Kolhol - dorp in Groningen
Kolhol
Kolhol is een agrarische dijkbuurt die aan het eind van de middeleeuwen is ontstaan. In de middeleeuwen heette het Koldeholsterhorne: koude, laag gelegen hoek. De buurt ligt vlakbij Zijldijk, een kilometer zuidwestelijker. Zijldijk kon ontstaan dankzij de aanleg van de Fiveldijk met sluis in 1317. Iets ten zuiden van de sluis stichtten de monniken van Wittewierum een agrarische uithof: het Zandster Voorwerk, waaraan op de driesprong van de Voorwerkweg en de Kolholsterweg twee grote boerderijen met dubbele kapschuren uit omstreeks 1880 en uit 1906 herinneren.

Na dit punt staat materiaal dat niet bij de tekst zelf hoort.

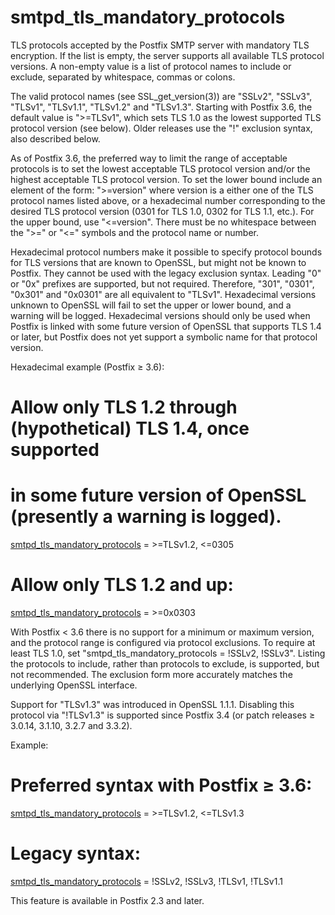 # smtpd_tls_mandatory_protocols 

 TLS protocols accepted by the Postfix SMTP server with mandatory TLS
encryption.  If the list is empty, the server supports all available TLS
protocol versions.  A non-empty value is a list of protocol names to
include or exclude, separated by whitespace, commas or colons.  

 The valid protocol names (see SSL_get_version(3)) are "SSLv2",
"SSLv3", "TLSv1", "TLSv1.1", "TLSv1.2" and "TLSv1.3".  Starting with
Postfix 3.6, the default value is "&gt;=TLSv1", which sets TLS 1.0 as
the lowest supported TLS protocol version (see below).  Older releases
use the "!" exclusion syntax, also described below.  

 As of Postfix 3.6, the preferred way to limit the range of
acceptable protocols is to set the lowest acceptable TLS protocol
version and/or the highest acceptable TLS protocol version.  To set the
lower bound include an element of the form: "&gt;=version" where
version is a either one of the TLS protocol names listed above,
or a hexadecimal number corresponding to the desired TLS protocol
version (0301 for TLS 1.0, 0302 for TLS 1.1, etc.).  For the upper
bound, use "&lt;=version".  There must be no whitespace between
the "&gt;=" or "&lt;=" symbols and the protocol name or number. 

 Hexadecimal protocol numbers make it possible to specify protocol
bounds for TLS versions that are known to OpenSSL, but might not be
known to Postfix.  They cannot be used with the legacy exclusion syntax.
Leading "0" or "0x" prefixes are supported, but not required.
Therefore, "301", "0301", "0x301" and "0x0301" are all equivalent to
"TLSv1".  Hexadecimal versions unknown to OpenSSL will fail to set the
upper or lower bound, and a warning will be logged.  Hexadecimal
versions should only be used when Postfix is linked with some future
version of OpenSSL that supports TLS 1.4 or later, but Postfix does not
yet support a symbolic name for that protocol version. 

Hexadecimal example (Postfix &ge; 3.6):


# Allow only TLS 1.2 through (hypothetical) TLS 1.4, once supported
# in some future version of OpenSSL (presently a warning is logged).
<a href="postconf.5.html#smtpd_tls_mandatory_protocols">smtpd_tls_mandatory_protocols</a> = &gt;=TLSv1.2, &lt;=0305
# Allow only TLS 1.2 and up:
<a href="postconf.5.html#smtpd_tls_mandatory_protocols">smtpd_tls_mandatory_protocols</a> = &gt;=0x0303



 With Postfix &lt; 3.6 there is no support for a minimum or maximum
version, and the protocol range is configured via protocol exclusions.
To require at least TLS 1.0, set "smtpd_tls_mandatory_protocols =
!SSLv2, !SSLv3".  Listing the protocols to include, rather than
protocols to exclude, is supported, but not recommended.  The exclusion
form more accurately matches the underlying OpenSSL interface.  

 Support for "TLSv1.3" was introduced in OpenSSL 1.1.1.  Disabling
this protocol via "!TLSv1.3" is supported since Postfix 3.4 (or patch
releases &ge; 3.0.14, 3.1.10, 3.2.7 and 3.3.2).  

 Example: 


# Preferred syntax with Postfix &ge; 3.6:
<a href="postconf.5.html#smtpd_tls_mandatory_protocols">smtpd_tls_mandatory_protocols</a> = &gt;=TLSv1.2, &lt;=TLSv1.3
# Legacy syntax:
<a href="postconf.5.html#smtpd_tls_mandatory_protocols">smtpd_tls_mandatory_protocols</a> = !SSLv2, !SSLv3, !TLSv1, !TLSv1.1


 This feature is available in Postfix 2.3 and later.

Nadat in 1444 opnieuw een finke strook kwelderland met een Eemsdijk kon worden ingedijkt, waren voorwaarden geschapen voor het ontstaan van Kolhol. Bij de inpoldering is het premonstratenzer klooster Bloemhof van Wittewierum opnieuw actief geweest. De orde van ontginners en dijkenleggers stichtte hier een voorwerk. Van bewoning, hoe dun ook, moet al vroeg sprake zijn geweest. De boerderijen staan aan de veilige kant van de dijk; de reeks woningen kwam pas veel later, in de loop van de 18e eeuw, aan de buitenzijde. Hoewel het aanslibbingsproces voortging, raakte vanaf het midden van de 15e eeuw de dynamiek uit de bedijkingen. De kerstvloed van 1717 schudde velen wakker en een jaar later is begonnen met de bedijking van een diepe strook opgeslibde kwelder. De deels verspoelde Eemsdijk was eindelijk binnendijk geworden.
In de buurt staat aan de Kolholsterweg 3 een boerderij van het Oldambtster type met een dubbele kapschuur uit ongeveer 1870 en op 5 staat het Feldwerder Voorwerk, een kop-halsromp uit 1869. Ertegenover strekt zich aan deze en de doodlopende Oudeweg een reeks voormalige arbeiderswoningen van verschillende ouderdom uit, waarvan enkele wit zijn gepleisterd. Aan het stuk Kolholsterweg dat naar het Zandster Voorwerk loopt ligt in de lengte een kop-hals-rompboerderij, waarvan de oorsprong wel voor het midden van de 19de eeuw kan liggen.